WHAT THE TASK ASKS: Each line of the listing that includes the string "unalias" needs to be located and copied.

===== DATA FOR PROCESSING =====

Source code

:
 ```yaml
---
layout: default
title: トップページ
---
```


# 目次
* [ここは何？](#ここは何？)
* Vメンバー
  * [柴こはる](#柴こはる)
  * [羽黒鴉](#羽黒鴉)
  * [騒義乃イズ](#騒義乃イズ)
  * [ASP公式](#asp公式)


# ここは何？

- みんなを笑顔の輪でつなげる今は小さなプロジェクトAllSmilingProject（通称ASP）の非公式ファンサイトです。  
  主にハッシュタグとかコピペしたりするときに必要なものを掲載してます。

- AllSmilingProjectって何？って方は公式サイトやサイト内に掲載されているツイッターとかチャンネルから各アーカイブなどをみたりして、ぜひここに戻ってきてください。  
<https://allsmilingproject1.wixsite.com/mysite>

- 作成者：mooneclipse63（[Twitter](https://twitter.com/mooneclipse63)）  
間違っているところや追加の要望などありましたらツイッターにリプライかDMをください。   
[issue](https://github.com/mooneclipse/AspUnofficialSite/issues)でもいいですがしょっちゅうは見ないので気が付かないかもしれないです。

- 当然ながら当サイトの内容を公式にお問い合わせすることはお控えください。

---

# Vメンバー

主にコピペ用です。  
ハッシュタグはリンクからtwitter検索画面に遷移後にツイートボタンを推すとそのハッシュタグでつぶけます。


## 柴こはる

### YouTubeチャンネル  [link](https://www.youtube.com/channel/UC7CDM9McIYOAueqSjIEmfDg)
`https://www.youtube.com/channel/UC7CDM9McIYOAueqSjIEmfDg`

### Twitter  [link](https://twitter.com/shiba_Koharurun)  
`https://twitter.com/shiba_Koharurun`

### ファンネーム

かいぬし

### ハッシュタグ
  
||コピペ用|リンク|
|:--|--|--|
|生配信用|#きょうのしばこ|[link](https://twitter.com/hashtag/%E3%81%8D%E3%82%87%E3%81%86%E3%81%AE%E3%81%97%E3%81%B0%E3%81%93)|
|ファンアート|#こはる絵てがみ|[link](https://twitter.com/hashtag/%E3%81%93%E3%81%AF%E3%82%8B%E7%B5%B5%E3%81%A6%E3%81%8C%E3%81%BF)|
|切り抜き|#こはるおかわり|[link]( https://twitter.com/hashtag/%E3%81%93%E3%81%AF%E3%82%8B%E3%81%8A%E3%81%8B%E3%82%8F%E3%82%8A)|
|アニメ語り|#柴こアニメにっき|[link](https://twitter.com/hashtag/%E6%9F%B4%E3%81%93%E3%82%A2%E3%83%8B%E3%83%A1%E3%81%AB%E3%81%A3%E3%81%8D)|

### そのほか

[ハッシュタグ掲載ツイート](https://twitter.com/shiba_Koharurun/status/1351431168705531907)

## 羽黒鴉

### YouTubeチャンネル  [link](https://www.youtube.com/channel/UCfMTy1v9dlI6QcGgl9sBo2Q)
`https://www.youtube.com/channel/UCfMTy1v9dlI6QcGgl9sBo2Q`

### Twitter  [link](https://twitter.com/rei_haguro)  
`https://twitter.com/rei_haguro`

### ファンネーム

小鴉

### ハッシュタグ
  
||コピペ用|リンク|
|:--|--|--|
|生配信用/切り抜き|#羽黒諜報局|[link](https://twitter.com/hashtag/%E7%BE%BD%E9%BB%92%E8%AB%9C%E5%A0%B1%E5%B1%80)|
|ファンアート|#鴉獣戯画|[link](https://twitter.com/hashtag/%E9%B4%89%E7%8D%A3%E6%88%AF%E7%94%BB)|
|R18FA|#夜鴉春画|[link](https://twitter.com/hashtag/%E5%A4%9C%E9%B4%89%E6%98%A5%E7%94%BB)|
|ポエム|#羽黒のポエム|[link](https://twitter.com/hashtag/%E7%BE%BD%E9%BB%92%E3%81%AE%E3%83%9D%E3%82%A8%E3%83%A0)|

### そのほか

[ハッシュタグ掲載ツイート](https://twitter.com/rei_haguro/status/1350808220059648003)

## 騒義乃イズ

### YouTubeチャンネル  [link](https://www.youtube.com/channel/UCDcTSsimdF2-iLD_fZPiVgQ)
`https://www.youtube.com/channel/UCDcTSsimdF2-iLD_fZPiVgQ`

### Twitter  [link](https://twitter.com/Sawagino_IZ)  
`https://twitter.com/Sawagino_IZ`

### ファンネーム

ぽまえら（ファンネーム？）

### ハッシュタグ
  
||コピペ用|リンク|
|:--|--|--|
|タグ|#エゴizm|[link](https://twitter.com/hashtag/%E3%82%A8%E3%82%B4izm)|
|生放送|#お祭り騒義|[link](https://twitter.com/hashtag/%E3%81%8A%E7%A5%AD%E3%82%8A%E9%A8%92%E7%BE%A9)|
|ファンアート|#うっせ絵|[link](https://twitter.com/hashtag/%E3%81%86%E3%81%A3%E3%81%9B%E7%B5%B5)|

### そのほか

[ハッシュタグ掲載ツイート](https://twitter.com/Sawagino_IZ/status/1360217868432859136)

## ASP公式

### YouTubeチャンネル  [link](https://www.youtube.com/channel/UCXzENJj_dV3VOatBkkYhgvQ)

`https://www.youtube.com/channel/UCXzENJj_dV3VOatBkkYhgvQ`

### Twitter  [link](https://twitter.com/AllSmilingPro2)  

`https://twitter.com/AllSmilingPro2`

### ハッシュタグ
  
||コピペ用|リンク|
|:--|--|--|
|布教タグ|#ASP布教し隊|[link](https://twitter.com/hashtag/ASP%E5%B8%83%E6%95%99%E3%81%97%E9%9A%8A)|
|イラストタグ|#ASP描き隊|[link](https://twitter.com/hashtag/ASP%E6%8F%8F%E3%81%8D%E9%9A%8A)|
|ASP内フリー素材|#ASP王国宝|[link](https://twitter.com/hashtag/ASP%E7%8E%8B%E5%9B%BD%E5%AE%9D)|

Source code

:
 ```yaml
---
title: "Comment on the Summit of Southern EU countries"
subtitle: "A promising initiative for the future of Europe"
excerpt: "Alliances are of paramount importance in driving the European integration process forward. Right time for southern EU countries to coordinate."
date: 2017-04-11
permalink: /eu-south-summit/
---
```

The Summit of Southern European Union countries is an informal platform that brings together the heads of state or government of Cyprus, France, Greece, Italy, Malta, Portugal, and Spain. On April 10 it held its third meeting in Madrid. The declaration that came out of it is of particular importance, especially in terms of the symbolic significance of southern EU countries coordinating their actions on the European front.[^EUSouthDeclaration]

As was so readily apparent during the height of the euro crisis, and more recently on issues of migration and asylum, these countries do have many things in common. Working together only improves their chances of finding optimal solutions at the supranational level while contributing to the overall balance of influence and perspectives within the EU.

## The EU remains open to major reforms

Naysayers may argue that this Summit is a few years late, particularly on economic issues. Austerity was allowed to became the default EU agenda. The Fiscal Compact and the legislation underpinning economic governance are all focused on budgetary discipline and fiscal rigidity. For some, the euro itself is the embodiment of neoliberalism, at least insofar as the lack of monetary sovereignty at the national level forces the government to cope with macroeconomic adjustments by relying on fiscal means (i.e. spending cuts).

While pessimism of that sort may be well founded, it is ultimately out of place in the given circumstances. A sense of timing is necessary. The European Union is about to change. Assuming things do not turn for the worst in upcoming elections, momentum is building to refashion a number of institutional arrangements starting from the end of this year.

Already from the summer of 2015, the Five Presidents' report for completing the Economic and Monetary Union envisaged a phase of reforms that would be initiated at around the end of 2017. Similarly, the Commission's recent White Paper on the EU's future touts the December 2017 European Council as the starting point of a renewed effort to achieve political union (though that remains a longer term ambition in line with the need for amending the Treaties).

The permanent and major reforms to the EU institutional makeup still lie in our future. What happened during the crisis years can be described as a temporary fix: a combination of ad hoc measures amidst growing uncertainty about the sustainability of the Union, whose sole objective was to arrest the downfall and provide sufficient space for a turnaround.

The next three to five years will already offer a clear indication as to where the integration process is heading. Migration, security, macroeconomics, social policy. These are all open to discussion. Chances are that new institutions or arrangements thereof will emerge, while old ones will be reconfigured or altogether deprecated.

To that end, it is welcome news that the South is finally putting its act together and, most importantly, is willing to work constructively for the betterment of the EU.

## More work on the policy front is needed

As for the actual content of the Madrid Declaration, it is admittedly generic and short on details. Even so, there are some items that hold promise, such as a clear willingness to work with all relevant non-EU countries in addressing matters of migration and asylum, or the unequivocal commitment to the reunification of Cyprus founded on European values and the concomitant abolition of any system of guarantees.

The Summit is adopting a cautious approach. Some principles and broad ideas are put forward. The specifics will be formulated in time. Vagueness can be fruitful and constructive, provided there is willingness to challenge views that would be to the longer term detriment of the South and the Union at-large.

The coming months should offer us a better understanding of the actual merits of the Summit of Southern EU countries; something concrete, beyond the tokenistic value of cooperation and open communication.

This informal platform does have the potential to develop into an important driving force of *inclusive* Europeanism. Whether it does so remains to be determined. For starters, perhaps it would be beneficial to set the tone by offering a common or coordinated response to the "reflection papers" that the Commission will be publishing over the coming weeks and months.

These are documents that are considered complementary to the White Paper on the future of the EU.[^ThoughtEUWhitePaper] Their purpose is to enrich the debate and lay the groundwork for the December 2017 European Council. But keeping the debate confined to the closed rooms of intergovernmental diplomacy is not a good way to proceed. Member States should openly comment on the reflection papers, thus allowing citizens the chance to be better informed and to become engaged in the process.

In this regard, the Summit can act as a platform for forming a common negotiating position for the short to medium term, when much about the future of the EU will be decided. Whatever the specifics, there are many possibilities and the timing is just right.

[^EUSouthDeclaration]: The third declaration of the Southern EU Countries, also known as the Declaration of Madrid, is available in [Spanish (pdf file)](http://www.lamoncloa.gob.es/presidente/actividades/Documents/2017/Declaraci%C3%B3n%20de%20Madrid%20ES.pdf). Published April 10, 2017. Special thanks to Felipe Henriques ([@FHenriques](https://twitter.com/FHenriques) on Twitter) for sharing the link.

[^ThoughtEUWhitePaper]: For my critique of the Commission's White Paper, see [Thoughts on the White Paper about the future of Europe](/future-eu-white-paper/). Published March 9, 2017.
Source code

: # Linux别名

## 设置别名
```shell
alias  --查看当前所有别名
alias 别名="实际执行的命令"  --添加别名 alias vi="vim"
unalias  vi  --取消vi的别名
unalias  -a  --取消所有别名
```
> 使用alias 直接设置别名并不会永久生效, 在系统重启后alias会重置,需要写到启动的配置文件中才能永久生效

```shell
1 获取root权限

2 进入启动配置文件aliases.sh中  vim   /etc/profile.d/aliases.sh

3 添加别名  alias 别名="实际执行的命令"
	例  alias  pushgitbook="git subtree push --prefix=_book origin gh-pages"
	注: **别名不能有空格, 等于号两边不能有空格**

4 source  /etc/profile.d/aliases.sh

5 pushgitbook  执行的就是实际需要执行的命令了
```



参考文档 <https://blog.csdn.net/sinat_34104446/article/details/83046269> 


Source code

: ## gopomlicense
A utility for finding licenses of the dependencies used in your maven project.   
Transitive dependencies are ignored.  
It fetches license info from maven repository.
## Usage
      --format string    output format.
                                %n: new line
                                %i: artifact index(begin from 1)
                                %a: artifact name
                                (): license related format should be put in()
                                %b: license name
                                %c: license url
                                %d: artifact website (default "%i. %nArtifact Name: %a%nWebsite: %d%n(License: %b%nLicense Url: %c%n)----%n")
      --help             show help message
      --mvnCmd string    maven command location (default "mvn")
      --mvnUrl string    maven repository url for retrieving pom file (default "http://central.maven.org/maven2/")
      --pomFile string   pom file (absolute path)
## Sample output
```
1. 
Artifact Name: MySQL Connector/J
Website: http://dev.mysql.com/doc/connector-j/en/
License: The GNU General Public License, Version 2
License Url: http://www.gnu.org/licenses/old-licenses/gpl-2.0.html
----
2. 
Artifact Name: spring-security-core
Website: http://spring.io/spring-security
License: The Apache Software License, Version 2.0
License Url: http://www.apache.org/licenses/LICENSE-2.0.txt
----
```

=====

ANSWER BOX:
unalias  vi  --取消vi的别名
unalias  -a  --取消所有别名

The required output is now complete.